PROBLEM: Every line holding the string "PUNKTÓW" should be copied out of the listing.

RECORDS SUPPLIED:
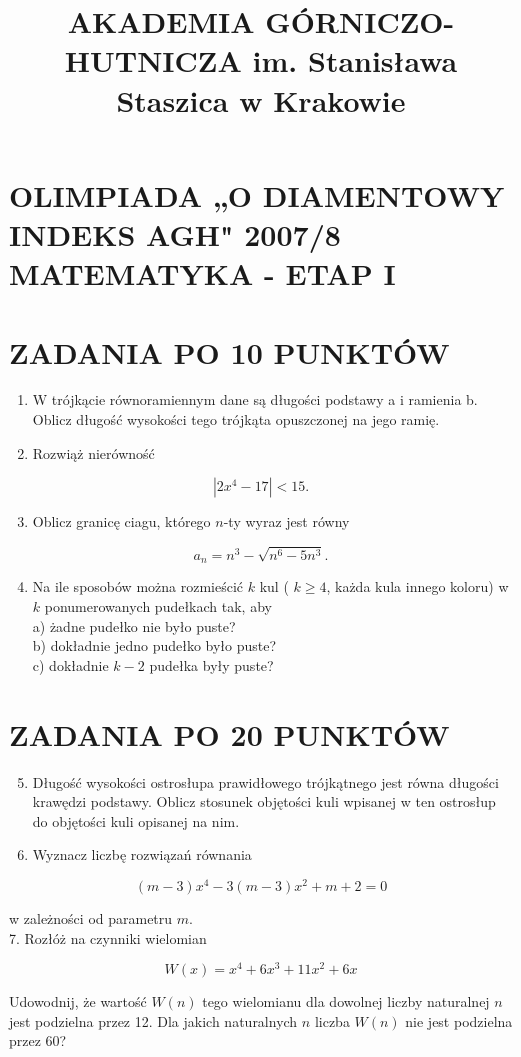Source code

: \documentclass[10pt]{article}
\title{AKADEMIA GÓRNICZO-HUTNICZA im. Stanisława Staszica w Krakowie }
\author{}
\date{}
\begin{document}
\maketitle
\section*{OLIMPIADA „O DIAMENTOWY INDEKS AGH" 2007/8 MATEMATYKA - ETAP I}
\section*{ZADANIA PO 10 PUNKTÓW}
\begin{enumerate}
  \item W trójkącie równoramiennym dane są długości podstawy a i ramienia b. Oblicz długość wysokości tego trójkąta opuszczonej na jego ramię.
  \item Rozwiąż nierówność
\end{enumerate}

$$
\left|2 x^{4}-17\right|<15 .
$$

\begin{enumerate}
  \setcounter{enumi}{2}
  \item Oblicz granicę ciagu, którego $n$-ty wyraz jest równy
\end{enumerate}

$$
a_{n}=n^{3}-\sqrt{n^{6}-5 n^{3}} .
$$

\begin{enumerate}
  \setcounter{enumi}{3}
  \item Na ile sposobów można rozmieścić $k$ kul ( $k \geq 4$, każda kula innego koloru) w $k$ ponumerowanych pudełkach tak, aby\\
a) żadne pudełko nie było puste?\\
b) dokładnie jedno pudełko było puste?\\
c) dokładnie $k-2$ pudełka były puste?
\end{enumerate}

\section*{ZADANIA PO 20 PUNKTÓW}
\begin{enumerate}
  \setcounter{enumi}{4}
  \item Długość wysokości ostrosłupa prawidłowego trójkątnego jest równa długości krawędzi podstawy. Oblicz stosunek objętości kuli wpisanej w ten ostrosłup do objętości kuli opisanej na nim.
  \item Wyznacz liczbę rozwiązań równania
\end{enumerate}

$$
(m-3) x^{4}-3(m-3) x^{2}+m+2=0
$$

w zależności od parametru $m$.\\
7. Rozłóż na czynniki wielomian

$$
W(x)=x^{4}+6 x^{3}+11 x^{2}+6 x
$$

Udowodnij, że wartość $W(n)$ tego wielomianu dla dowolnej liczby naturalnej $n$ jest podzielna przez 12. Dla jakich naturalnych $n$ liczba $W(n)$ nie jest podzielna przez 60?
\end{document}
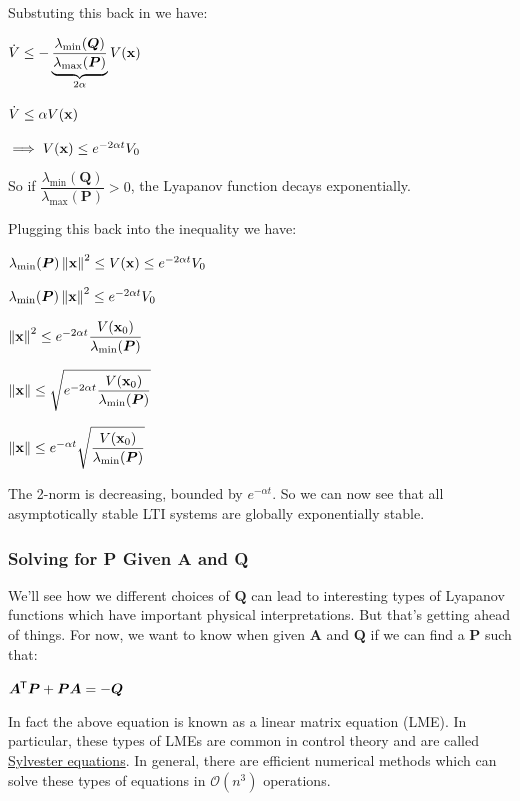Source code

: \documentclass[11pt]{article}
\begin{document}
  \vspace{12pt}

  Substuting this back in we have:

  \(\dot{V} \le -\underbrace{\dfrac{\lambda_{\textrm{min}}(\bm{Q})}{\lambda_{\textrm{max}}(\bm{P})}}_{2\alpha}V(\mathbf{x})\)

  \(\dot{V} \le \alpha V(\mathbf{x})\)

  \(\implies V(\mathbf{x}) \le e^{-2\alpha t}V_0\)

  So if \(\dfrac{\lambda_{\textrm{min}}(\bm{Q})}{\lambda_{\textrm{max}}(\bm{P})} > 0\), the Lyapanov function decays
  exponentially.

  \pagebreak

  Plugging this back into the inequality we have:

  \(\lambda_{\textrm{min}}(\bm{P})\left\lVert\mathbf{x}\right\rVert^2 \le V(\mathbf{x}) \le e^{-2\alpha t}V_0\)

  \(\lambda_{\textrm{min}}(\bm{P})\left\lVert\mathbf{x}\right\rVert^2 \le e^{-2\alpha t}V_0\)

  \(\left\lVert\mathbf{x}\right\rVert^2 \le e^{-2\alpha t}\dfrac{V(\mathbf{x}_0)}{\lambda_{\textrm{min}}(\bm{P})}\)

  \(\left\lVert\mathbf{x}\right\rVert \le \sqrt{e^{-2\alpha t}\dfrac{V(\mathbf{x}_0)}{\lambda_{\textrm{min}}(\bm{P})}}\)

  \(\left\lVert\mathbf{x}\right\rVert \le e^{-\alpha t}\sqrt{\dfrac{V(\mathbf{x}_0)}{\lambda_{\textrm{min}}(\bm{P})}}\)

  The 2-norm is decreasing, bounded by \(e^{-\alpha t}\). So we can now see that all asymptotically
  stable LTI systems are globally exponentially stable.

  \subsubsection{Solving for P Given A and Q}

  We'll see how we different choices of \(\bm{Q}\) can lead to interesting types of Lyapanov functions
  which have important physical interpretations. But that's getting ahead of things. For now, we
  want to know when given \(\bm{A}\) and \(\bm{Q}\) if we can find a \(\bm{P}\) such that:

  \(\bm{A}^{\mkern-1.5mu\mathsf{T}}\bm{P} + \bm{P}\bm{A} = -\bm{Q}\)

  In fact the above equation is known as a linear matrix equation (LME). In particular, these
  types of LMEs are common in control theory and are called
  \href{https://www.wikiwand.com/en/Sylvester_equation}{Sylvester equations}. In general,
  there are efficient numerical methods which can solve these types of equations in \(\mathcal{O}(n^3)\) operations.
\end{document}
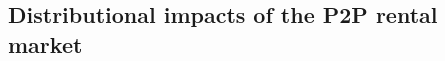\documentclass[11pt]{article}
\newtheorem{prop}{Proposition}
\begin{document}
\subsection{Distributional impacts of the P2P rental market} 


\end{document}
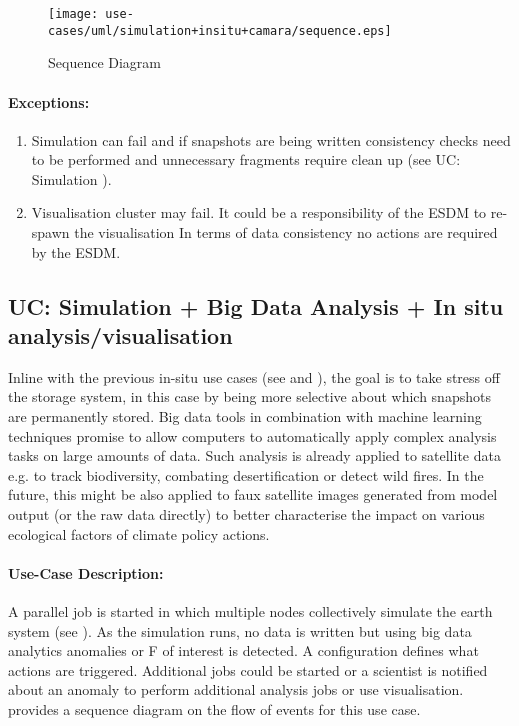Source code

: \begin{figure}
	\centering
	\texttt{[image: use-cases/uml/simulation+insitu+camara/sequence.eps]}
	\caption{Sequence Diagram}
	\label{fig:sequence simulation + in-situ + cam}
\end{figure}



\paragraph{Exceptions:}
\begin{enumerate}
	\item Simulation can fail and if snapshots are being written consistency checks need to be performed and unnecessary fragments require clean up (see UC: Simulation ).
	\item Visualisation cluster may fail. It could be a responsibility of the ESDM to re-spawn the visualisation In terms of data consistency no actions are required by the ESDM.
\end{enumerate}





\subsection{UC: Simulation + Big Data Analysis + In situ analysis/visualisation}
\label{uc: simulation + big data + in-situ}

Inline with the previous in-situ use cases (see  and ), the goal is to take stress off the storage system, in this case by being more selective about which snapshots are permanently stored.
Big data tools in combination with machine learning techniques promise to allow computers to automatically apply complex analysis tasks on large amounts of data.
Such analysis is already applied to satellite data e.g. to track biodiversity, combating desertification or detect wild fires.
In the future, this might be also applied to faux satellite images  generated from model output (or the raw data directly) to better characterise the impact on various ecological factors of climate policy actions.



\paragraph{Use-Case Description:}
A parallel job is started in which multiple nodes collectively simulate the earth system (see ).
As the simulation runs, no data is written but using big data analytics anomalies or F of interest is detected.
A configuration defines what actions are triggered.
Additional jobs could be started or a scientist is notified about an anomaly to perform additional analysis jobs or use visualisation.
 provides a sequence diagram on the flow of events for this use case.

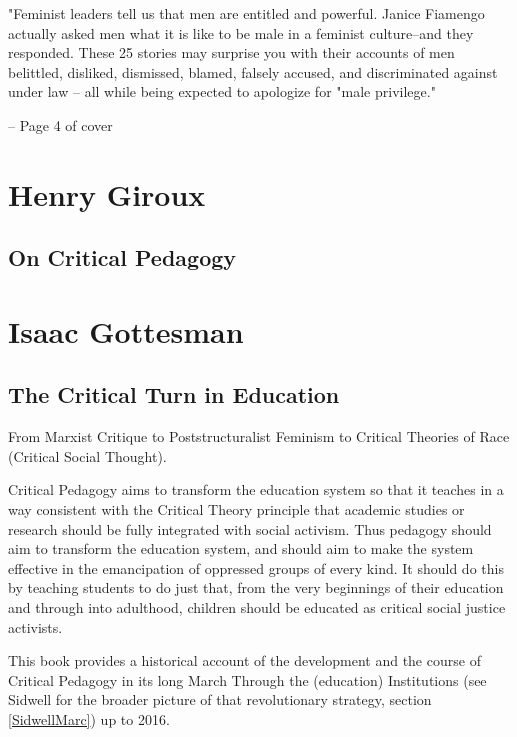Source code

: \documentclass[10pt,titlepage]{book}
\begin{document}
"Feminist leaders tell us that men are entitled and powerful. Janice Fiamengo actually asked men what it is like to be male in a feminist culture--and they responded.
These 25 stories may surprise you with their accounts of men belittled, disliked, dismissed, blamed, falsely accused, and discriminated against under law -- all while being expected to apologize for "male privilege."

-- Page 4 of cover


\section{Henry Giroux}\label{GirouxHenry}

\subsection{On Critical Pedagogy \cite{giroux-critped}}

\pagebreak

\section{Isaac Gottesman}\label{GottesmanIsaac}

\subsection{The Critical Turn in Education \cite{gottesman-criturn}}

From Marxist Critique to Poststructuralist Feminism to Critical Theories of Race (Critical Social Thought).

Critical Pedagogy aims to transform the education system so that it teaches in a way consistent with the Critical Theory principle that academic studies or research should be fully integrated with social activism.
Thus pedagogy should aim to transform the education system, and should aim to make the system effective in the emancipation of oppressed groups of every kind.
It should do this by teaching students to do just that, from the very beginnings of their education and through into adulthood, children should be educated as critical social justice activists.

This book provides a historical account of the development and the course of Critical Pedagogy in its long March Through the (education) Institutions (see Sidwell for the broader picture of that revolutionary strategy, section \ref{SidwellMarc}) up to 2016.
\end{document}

ANSWER AREA:
\section*{ZADANIA PO 10 PUNKTÓW}
\section*{ZADANIA PO 20 PUNKTÓW}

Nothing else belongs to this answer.